____ Given records

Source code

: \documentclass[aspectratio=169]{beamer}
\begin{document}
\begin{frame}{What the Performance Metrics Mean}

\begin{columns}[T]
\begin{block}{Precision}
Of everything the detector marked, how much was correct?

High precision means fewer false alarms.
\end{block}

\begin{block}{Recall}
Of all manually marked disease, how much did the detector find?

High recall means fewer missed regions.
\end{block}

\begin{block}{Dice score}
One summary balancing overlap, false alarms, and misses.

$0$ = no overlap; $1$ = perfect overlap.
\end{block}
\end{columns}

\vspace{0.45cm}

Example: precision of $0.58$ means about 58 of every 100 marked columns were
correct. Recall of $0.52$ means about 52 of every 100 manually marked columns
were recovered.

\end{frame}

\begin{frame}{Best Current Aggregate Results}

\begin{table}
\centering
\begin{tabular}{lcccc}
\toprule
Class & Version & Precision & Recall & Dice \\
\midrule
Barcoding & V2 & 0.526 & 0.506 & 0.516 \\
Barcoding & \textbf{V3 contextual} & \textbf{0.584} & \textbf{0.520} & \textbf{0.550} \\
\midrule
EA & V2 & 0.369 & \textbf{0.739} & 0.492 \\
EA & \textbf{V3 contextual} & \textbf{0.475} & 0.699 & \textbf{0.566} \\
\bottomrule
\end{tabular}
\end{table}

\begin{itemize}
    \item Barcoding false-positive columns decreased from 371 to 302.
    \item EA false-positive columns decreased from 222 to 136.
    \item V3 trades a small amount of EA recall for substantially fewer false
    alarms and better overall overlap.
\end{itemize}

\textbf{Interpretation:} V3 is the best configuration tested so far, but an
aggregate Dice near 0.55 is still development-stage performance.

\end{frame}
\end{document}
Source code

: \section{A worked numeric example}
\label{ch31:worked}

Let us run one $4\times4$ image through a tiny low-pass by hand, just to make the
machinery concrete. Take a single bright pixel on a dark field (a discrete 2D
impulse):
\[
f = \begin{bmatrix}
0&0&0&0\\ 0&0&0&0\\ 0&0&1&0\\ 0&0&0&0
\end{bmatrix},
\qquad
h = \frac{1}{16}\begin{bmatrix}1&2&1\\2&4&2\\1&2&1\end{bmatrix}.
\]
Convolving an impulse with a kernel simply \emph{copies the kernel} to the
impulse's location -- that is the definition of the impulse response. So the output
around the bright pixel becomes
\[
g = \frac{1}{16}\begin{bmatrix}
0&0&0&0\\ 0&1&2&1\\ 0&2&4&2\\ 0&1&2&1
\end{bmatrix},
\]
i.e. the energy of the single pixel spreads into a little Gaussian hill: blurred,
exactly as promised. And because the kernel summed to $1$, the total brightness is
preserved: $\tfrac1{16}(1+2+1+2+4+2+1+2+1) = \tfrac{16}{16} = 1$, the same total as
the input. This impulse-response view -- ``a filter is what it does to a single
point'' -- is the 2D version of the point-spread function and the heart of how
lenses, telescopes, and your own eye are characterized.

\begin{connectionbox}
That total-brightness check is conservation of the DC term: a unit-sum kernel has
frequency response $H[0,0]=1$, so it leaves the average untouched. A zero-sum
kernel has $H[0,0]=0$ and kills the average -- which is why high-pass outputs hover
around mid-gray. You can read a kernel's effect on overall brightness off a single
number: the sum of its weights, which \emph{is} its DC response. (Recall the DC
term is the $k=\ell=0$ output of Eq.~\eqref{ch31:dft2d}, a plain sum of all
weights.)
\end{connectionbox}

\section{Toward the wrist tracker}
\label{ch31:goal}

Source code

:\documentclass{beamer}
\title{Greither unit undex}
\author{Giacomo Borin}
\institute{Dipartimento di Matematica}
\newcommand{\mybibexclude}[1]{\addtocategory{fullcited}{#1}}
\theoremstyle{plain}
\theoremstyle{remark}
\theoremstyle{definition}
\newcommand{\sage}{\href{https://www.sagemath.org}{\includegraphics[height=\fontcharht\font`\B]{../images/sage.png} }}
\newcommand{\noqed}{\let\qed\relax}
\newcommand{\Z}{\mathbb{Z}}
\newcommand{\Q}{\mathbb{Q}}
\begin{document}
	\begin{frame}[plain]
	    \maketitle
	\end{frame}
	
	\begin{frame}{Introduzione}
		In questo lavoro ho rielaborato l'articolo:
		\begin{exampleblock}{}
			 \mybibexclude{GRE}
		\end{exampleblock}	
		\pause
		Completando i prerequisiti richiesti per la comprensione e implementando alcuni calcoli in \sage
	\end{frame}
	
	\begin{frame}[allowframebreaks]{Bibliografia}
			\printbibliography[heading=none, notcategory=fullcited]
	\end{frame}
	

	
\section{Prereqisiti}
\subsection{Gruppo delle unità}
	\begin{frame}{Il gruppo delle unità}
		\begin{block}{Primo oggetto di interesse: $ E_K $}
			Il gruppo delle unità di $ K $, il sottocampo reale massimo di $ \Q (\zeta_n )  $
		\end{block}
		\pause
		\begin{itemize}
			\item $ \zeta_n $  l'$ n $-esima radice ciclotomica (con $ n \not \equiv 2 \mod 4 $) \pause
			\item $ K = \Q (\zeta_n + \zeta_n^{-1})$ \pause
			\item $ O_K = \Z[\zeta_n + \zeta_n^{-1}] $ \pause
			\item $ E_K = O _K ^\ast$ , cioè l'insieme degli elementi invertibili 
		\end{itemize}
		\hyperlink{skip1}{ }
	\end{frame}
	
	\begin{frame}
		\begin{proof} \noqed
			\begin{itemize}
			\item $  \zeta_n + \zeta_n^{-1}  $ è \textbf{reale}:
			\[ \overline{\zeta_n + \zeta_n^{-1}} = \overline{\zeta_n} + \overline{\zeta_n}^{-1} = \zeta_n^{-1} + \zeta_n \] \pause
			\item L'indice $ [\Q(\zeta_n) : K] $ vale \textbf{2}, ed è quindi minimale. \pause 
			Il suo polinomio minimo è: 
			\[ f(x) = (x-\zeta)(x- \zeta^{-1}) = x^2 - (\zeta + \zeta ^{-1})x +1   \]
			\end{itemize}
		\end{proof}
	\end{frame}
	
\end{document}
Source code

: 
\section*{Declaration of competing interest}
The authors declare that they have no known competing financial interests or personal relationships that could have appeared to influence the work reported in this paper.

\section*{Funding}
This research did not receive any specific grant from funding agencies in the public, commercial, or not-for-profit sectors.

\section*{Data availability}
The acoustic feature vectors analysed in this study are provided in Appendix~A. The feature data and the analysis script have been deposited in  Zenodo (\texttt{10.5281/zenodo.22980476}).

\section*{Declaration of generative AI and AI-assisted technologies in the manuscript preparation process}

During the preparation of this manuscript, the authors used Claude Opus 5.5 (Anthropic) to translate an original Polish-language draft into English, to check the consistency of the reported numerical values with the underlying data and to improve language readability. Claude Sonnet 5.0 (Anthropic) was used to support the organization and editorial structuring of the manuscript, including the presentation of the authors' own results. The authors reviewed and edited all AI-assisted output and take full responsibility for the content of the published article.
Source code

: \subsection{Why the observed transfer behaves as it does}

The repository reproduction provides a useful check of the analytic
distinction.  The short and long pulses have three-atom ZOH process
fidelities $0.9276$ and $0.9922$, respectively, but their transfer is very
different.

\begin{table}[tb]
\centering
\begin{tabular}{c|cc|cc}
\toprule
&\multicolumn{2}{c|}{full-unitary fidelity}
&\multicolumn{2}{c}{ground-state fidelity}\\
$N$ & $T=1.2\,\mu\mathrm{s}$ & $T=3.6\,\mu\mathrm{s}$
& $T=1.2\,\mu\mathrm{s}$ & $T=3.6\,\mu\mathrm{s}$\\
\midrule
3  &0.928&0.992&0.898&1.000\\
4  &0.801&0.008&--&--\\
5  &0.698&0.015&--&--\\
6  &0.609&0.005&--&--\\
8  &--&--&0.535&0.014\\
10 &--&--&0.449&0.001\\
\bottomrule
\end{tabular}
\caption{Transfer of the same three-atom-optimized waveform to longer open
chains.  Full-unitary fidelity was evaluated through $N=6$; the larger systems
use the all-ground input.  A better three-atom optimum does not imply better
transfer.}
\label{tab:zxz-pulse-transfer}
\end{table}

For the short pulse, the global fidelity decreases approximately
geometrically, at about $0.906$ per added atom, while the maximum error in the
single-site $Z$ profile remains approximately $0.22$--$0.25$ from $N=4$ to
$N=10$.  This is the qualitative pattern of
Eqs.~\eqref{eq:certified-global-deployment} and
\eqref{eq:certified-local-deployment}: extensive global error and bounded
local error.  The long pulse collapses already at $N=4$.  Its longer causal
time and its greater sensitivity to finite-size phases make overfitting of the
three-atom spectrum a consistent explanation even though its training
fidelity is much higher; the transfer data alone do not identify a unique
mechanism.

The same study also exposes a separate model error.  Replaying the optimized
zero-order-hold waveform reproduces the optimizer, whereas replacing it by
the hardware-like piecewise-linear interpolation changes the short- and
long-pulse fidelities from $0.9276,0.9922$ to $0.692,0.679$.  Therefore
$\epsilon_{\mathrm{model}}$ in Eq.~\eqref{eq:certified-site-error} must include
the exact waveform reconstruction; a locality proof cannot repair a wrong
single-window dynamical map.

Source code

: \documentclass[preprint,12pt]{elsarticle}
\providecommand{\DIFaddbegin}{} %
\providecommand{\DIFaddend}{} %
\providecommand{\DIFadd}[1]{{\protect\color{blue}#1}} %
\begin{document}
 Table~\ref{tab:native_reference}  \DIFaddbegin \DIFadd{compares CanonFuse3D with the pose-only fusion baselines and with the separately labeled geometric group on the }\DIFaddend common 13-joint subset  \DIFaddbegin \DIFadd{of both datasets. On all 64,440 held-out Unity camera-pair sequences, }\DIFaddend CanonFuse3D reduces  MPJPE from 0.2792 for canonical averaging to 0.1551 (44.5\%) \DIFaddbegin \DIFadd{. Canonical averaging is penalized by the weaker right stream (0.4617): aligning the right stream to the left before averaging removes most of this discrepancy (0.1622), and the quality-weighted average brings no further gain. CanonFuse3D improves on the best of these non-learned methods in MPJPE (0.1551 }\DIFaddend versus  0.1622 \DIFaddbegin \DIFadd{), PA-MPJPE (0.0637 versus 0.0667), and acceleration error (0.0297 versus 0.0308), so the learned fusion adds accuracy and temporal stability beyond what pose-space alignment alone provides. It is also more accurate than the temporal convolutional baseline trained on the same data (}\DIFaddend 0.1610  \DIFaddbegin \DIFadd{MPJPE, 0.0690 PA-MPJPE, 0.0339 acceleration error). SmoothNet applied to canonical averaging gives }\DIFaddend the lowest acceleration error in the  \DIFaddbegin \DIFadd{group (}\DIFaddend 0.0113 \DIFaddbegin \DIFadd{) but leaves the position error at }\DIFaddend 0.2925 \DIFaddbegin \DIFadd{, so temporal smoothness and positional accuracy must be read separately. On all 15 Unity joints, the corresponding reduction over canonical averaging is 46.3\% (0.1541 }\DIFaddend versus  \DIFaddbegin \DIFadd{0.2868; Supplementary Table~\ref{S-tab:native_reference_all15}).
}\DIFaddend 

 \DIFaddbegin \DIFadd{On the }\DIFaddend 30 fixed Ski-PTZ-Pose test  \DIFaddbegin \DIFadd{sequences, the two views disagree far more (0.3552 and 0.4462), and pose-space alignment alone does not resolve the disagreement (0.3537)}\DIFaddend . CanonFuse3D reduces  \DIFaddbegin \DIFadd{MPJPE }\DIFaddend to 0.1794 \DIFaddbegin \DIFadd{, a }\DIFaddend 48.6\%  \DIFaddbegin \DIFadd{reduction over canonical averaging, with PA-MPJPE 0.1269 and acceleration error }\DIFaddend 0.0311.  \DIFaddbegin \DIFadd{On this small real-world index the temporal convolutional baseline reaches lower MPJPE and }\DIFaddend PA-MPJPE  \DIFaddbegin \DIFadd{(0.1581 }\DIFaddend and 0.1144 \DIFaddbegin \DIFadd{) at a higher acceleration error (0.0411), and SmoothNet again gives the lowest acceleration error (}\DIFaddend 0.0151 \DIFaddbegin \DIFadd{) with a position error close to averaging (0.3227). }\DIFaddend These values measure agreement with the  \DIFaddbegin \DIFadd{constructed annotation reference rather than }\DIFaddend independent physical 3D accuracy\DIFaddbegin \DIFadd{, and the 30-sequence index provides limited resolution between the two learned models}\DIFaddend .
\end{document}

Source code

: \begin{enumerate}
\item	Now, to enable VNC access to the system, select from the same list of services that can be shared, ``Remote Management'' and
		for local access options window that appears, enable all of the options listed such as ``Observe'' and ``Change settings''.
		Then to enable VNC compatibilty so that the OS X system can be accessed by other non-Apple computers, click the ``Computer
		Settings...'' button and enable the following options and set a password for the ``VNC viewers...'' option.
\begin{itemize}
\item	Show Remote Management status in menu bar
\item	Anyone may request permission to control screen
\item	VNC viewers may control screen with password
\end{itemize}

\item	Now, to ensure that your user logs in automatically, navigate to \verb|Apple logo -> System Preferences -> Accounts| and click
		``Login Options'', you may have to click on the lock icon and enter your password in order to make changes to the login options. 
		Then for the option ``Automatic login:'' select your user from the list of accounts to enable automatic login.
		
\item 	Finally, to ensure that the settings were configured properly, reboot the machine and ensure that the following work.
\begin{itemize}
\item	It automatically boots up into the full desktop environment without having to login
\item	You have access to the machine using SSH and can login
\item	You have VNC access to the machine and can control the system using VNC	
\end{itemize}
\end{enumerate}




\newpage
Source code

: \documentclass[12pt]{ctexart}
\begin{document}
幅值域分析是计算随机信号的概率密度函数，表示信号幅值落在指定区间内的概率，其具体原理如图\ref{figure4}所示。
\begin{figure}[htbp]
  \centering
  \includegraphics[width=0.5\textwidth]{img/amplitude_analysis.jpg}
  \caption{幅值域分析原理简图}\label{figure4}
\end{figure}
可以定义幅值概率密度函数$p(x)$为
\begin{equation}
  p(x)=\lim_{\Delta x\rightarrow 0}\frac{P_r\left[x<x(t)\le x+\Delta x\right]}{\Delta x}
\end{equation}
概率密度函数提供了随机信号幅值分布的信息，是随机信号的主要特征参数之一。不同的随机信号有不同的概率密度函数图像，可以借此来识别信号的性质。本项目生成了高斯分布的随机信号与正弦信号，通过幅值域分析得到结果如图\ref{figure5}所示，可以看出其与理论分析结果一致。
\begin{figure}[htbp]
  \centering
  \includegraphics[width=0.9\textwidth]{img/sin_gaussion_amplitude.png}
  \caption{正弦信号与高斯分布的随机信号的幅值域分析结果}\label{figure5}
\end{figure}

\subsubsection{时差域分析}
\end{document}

________

Exercise objective – Which lines run from the one holding "of generative AI" through the one holding "three-atom ZOH process" in the records above? Repeat them exactly, both included, and nothing more.

Output –
\section*{Declaration of generative AI and AI-assisted technologies in the manuscript preparation process}

During the preparation of this manuscript, the authors used Claude Opus 5.5 (Anthropic) to translate an original Polish-language draft into English, to check the consistency of the reported numerical values with the underlying data and to improve language readability. Claude Sonnet 5.0 (Anthropic) was used to support the organization and editorial structuring of the manuscript, including the presentation of the authors' own results. The authors reviewed and edited all AI-assisted output and take full responsibility for the content of the published article.
Source code

: \subsection{Why the observed transfer behaves as it does}

The repository reproduction provides a useful check of the analytic
distinction.  The short and long pulses have three-atom ZOH process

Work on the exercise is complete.